Il 22 Marzo 1922 i due principali imputati, gli anarchici Luigi Monticone (di 27 anni) e Matteo Avataneo (di 24 anni), vennero condannati a 30 anni, mentre ad altri nove complici furono comminate pene minori.

Monticone uscì dal carcere grazie ad uno sconto di pena nel 1938, dopo aver scontato metà della condanna. Dovette abbandonare il capoluogo piemontese per timore di rappresaglie fasciste contro la sua persona. Anche Avataneo poté usufruire dell’atto di clemenza del Regime del 1938 e lasciare così la casa circondariale in cui era ristretto.

Tutti gli imputati, ritiratisi a vita privata, scomparvero dalle cronache e di loro non si è più saputo nulla.

 

Luigi Monticone

 

Matteo Avataneo

 

Nel 1921, a Sonzini – che aveva la tessera sia dell’Associazione Nazionalista, sia dei Fasci – fu dedicata una Squadra dei “Sempre Pronti” di Roma.

 

Mario Sonzini

 

Sonzini e Simula saranno riconosciuti durante il Regime fascista come Martiri per la Causa nazionale.

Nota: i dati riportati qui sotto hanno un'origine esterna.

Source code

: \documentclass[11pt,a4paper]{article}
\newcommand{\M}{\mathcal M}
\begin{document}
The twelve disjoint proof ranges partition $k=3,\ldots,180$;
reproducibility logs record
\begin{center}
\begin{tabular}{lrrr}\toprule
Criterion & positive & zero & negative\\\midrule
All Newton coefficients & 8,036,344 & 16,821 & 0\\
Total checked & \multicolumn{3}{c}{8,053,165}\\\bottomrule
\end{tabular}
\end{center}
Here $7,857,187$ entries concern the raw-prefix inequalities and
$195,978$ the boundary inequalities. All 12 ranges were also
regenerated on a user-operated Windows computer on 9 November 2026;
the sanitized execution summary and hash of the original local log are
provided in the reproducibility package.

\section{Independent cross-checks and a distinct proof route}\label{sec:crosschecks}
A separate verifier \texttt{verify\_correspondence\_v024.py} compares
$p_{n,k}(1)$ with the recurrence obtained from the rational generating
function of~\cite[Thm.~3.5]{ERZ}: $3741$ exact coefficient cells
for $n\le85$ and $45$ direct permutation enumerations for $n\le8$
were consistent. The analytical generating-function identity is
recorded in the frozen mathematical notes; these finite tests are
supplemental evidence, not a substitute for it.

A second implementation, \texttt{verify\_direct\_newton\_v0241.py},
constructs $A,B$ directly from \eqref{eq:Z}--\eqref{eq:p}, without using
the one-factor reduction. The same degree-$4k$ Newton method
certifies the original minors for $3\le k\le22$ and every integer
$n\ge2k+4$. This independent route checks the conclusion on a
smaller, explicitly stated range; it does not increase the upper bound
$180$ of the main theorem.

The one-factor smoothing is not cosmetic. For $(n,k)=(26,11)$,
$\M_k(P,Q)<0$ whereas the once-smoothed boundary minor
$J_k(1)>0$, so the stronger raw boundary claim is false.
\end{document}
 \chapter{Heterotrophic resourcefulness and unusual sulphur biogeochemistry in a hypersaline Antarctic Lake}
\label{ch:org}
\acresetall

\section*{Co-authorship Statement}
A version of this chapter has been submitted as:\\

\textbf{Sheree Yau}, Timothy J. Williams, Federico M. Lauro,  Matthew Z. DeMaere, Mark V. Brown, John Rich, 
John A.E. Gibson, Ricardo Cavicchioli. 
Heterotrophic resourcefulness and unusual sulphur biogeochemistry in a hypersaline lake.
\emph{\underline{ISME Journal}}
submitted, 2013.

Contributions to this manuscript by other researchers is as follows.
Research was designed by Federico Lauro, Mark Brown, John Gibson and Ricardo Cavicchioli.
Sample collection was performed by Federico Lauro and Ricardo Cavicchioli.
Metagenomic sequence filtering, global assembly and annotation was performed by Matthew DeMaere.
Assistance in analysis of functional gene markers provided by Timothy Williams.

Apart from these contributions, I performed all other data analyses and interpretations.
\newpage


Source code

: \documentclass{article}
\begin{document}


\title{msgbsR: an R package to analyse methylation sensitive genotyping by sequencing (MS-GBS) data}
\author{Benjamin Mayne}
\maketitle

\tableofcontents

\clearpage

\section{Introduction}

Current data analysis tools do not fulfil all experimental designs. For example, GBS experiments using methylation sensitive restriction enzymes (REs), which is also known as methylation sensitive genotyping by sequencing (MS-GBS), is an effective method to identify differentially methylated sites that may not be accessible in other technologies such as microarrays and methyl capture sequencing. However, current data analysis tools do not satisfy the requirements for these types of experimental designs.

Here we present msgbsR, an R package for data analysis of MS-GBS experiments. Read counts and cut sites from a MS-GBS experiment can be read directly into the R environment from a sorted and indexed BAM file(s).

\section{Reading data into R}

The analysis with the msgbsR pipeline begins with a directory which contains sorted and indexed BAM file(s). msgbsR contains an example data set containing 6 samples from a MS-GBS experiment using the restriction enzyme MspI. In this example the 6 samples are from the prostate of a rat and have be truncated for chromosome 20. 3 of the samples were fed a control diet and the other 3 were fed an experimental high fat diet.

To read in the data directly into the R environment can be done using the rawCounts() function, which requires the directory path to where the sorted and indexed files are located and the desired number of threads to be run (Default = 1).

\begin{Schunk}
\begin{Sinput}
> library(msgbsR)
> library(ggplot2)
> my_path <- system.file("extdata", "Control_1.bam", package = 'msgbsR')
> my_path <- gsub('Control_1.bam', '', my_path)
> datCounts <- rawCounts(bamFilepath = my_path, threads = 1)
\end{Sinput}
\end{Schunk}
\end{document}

Ancora a Sonzini furono dedicati alcuni Gruppi Rionali del PNF come quello di Torino (Corso Giulio Cesare n. 77) e quello della Garbatella-Ostiense di Roma (Via Passino n. 26).

 

 

Sempre in onore di Sonzini, la Regia Marina varò, nel 1932, una Dragamine che prese il suo nome. Nel 1938 fu classificata come Cannoneria e il 30 Luglio 1943, a seguito della caduta del Fascismo, fu ribattezzata “Tramaglio”. Sequestrata nell’Egeo dai Germanici dopo l’8 Settembre, venne affondata durante uno scontro navale dai Britannici il 7 Ottobre successivo, a Nord dell’isola di Stampalia (oggi Astypalea)[10].

A Torino v’era una Via Mario Sonzini (oggi Renato Martorelli). Così anche a Tripoli, a Spalato e in altri centri. Toponomastica che non è sopravvissuta al revisionismo politico militante che vuole cancellare la storia.

A Torino v’era anche una Via Costantino Simula (oggi Renato Vuillermin).

Sopravvive, incredibilmente, a Venosa (Potenza), una Via Sonzini e Scimula – che riporta lo stesso errore delle cronache nel cognome di Costantino Simula – sfuggita all’odio antifascista del primo dopoguerra e – non sappiamo ancora per quanto – all’isteria fasciofoba degli ultimi anni.

Grazie all’interessamento dell’Associazione Nazionale Polizia Penitenziaria, il 27 Ottobre 2013, nel cimitero di Pozzomaggiore (Sassari), è stata inaugurata – alla presenza del Sindaco – una lapide in ricordo del sacrificio del natìo Costantino Simula, perché le generazioni future non dimentichino mai i crimini commessi dai sovversivi nel Biennio Rosso e il puro sacrificio di un servitore dello Stato[11]. Un gesto importante che sugella il recupero di una parte della nostra storia nazionale che tanti, troppi, hanno voluto dimenticare e cancellare.

 

Pietro Cappellari

 

 

Note

[1] Cfr. P. Cappellari, Fiume trincea d’Italia. Il diciannovismo e la questione fiumana: dalla protesta nazionale all’insurrezione fascista 1918-1922, Herald Editore, Roma 2018, pagg. 400-404.

[2] Cfr. G.A. Chiurco, Storia della Rivoluzione fascista, Vallecchi, Firenze 1927-V, vol. II, pagg. 110-124.

[3] G. Reale, 22 Settembre 1920: “Ferita di arma da fuoco alla testa”, in www.alicedemo.net/ereticamente, 2 Ottobre 2013.

[4] Ibidem.

[5] R. Farinacci, Storia della Rivoluzione fascista, Cremona Nuova, Cremona 1938-XVI, pagg. 120-126.

[6] Cfr. G.A. Chiurco, Storia della Rivoluzione fascista, cit., vol. II, pag. 118.

[7] R. Farinacci, Storia della Rivoluzione fascista, cit., vol. II, pag. 118.

[8] G.A. Chiurco, Storia della Rivoluzione fascista, cit., vol. II, pagg. 126-127.

[9] I drammatici particolari rivelati dall’indagine giudiziaria nell’assassinio dell’impiegato Sonzini e della Guardia Carceraria Scimula [sic, leggasi “Simula”], “La Stampa”, 14 Ottobre 1920.

[10] Cfr. R. Azzalin, Nel Dodecaneso con la Regia Nave “Mario Sonzini”, Macchione, 2017.

[11] Cfr. A. Cocco, Pozzomaggiore-SS: una lapide in memoria di Costantino Simula, “Il Poliziotto Penitenziario in congedo”, a. IV, n. 11, Marzo-Aprile 2014.